This discussion is archived
8 Replies Latest reply: Jan 22, 2012 8:40 AM by 912516 RSS

strcpy corrupting data

908674 Newbie
Currently Being Moderated
the following code produces strange behaviour on a specific context.
It's used to shift the an array of char to the left

#include <iostream>
int main( int argc, char** argv)
{
char* p = &argv[1][0];
std::cout << p << std::endl;
strcpy( p, p+1);
std::cout << p << std::endl;
return -1;
}

produces the following output when it's compile with CC -m64
on /etc/release
Oracle Solaris 10 9/10 s10x_u9wos_14a X86
Copyright (c) 2010, Oracle and/or its affiliates. All rights reserved.
Assembled 11 August 2010

a.out "%%ABCDEF%%123"
%%ABCDEF%%123
%ABCDF%%%123

it works with CC -m32
it works both 32-bit and 64-bit on
Solaris 10 10/09 s10x_u8wos_08a X86
Copyright 2009 Sun Microsystems, Inc. All Rights Reserved.
Use is subject to license terms.
Assembled 16 September 2009

I exhibit a case when it fails
it depends.

for instance
a.out "123456789012"
123456789012
23456789012

works fine, which suggests there is nothing wrong using strcpy the way above. it's been like this for years.
I suppose something wrong in the 64-bit libc of Solaris 10 u9 on x86

has anyone come across like this before and
does anyone know whether it's been corrected?

thanks
do
  • 1. Re: strcpy corrupting data
    Steve_Clamage Pro
    Currently Being Moderated
    Function strcpy requires disjoint source and target arrays. The effect of trying to copy overlapping ranges, as in your case, is undefined. Reference: C standard, section 7.21.2.3. (C++ inherits string functions and their semantics from C.)
    The memcpy function has the same restriction, but the memmove function allows overlapping ranges.

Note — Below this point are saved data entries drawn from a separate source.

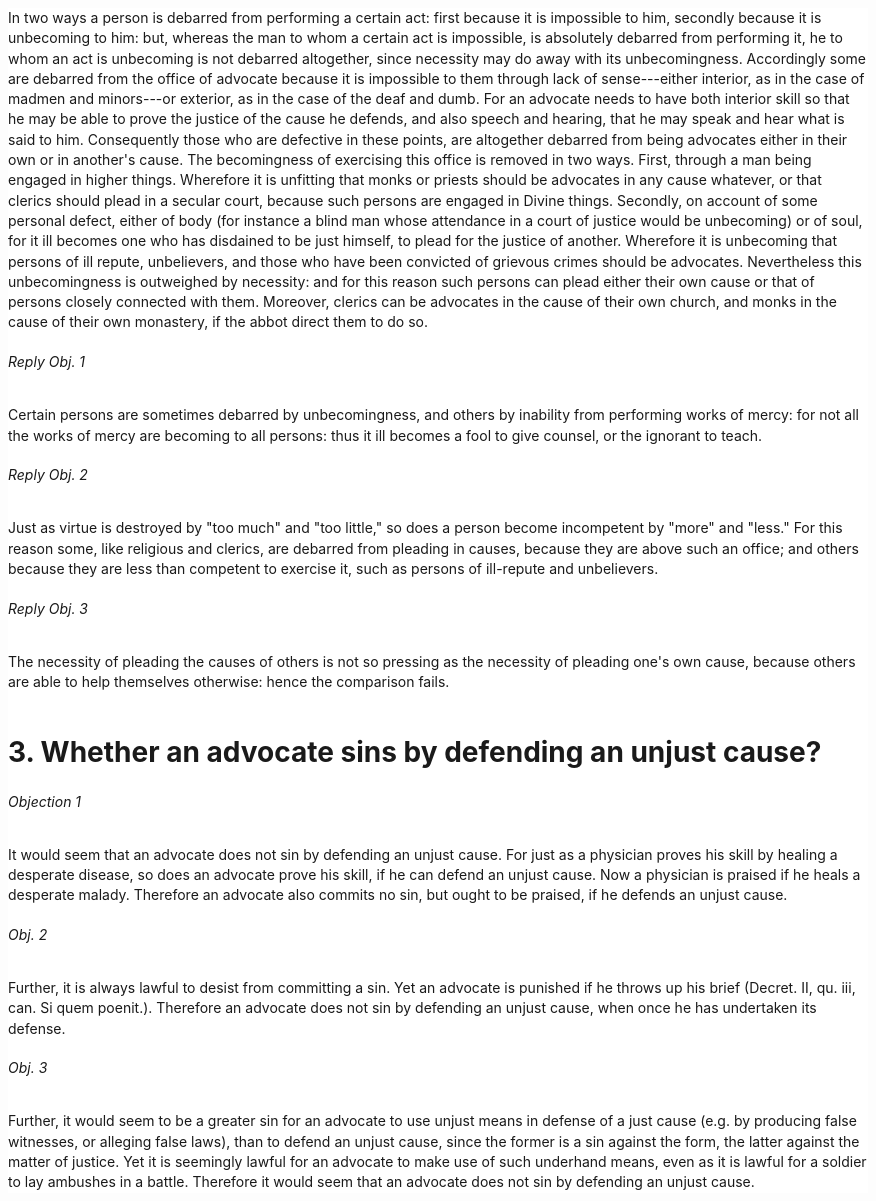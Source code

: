 In two ways a person is debarred from performing a certain act: first because it is impossible to him, secondly because it is unbecoming to him: but, whereas the man to whom a certain act is impossible, is absolutely debarred from performing it, he to whom an act is unbecoming is not debarred altogether, since necessity may do away with its unbecomingness. Accordingly some are debarred from the office of advocate because it is impossible to them through lack of sense---either interior, as in the case of madmen and minors---or exterior, as in the case of the deaf and dumb. For an advocate needs to have both interior skill so that he may be able to prove the justice of the cause he defends, and also speech and hearing, that he may speak and hear what is said to him. Consequently those who are defective in these points, are altogether debarred from being advocates either in their own or in another's cause. The becomingness of exercising this office is removed in two ways. First, through a man being engaged in higher things. Wherefore it is unfitting that monks or priests should be advocates in any cause whatever, or that clerics should plead in a secular court, because such persons are engaged in Divine things. Secondly, on account of some personal defect, either of body (for instance a blind man whose attendance in a court of justice would be unbecoming) or of soul, for it ill becomes one who has disdained to be just himself, to plead for the justice of another. Wherefore it is unbecoming that persons of ill repute, unbelievers, and those who have been convicted of grievous crimes should be advocates. Nevertheless this unbecomingness is outweighed by necessity: and for this reason such persons can plead either their own cause or that of persons closely connected with them. Moreover, clerics can be advocates in the cause of their own church, and monks in the cause of their own monastery, if the abbot direct them to do so.  

###### Reply Obj. 1
Certain persons are sometimes debarred by unbecomingness, and others by inability from performing works of mercy: for not all the works of mercy are becoming to all persons: thus it ill becomes a fool to give counsel, or the ignorant to teach.  

###### Reply Obj. 2
Just as virtue is destroyed by "too much" and "too little," so does a person become incompetent by "more" and "less." For this reason some, like religious and clerics, are debarred from pleading in causes, because they are above such an office; and others because they are less than competent to exercise it, such as persons of ill-repute and unbelievers.  

###### Reply Obj. 3
The necessity of pleading the causes of others is not so pressing as the necessity of pleading one's own cause, because others are able to help themselves otherwise: hence the comparison fails.  




# 3. Whether an advocate sins by defending an unjust cause? 

###### Objection 1
It would seem that an advocate does not sin by defending an unjust cause. For just as a physician proves his skill by healing a desperate disease, so does an advocate prove his skill, if he can defend an unjust cause. Now a physician is praised if he heals a desperate malady. Therefore an advocate also commits no sin, but ought to be praised, if he defends an unjust cause.  

###### Obj. 2
Further, it is always lawful to desist from committing a sin. Yet an advocate is punished if he throws up his brief (Decret. II, qu. iii, can. Si quem poenit.). Therefore an advocate does not sin by defending an unjust cause, when once he has undertaken its defense.  

###### Obj. 3
Further, it would seem to be a greater sin for an advocate to use unjust means in defense of a just cause (e.g. by producing false witnesses, or alleging false laws), than to defend an unjust cause, since the former is a sin against the form, the latter against the matter of justice. Yet it is seemingly lawful for an advocate to make use of such underhand means, even as it is lawful for a soldier to lay ambushes in a battle. Therefore it would seem that an advocate does not sin by defending an unjust cause.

    The strcpy and memcpy functions have the non-overlapping restriction to allow for the most efficient copying possible. Copying can start at either end of the arrays, and multiple bytes can be copied at one time.

    When you need to copy overlapping objects, use memmove. It works correctly whether ranges overlap or not.
  • 2. Re: strcpy corrupting data
    rajp Newbie
    Currently Being Moderated
    The dynamic memory access checking feature of Code Analyzer in the latest Studio tools would report these kinds of errors. For example in this case, it would have warned you about the overlapping memory areas.

    Raj
  • 3. Re: strcpy corrupting data
    908674 Newbie
    Currently Being Moderated
    I realise your point perfectly. I'm very aware of ovelapping ranges and that memmove should be considered. nevertheless, I consider it very strange the difference of behaviour with different values (same length). I would believe there is some regression somewhere.
  • 4. Re: strcpy corrupting data
    Steve_Clamage Pro
    Currently Being Moderated
    "Undefined behavior" means you cannot expect any particular result, ever. Results can vary with any change to anything -- the compile-time platform, the run-time platform, the compiler version, compiler options, the OS, the OS update level, the run-time inputs to the application, etc.

    In your example, the strings that behaved differently were not the same length, at least as shown in your first post.
    %%ABCDEF%%123
    123456789012
    The algorithm used in the Solaris version of strcpy is sensitive to the length of the string.

    A change in behavior when behavior is undefined does not constitute a regression -- because no particular result could reasonably be expected in the first place.
  • 5. Re: strcpy corrupting data
    908674 Newbie
    Currently Being Moderated
    my mistake about the length. I would have noticed similar behaviour, if I had paid more attention
    Unfortunately, it does not help much. the bit of code is part of legacy code, which means it's being used for years on various OS (total of 7) and working on site. Though it shouldn't be coded like this in the first place, it has worked on solaris 10 x86 up to upgrade 8 and not in upgrade 9 (not tested with upgrade 10), Solaris has altered the implementation. Even though I can not assume an "undefined behaviour", I can not help considering it as a regression. Now, I have to advise against upgrading the OS inconsiderately.
    Note, as mentioned before, that it works when compiled in 32-bit. Is the algorithm different between 32-bit and 64-bit? surprisingly or not, yes
    It appears that a change of behaviour takes place with a length of 13, which I consider strange as well.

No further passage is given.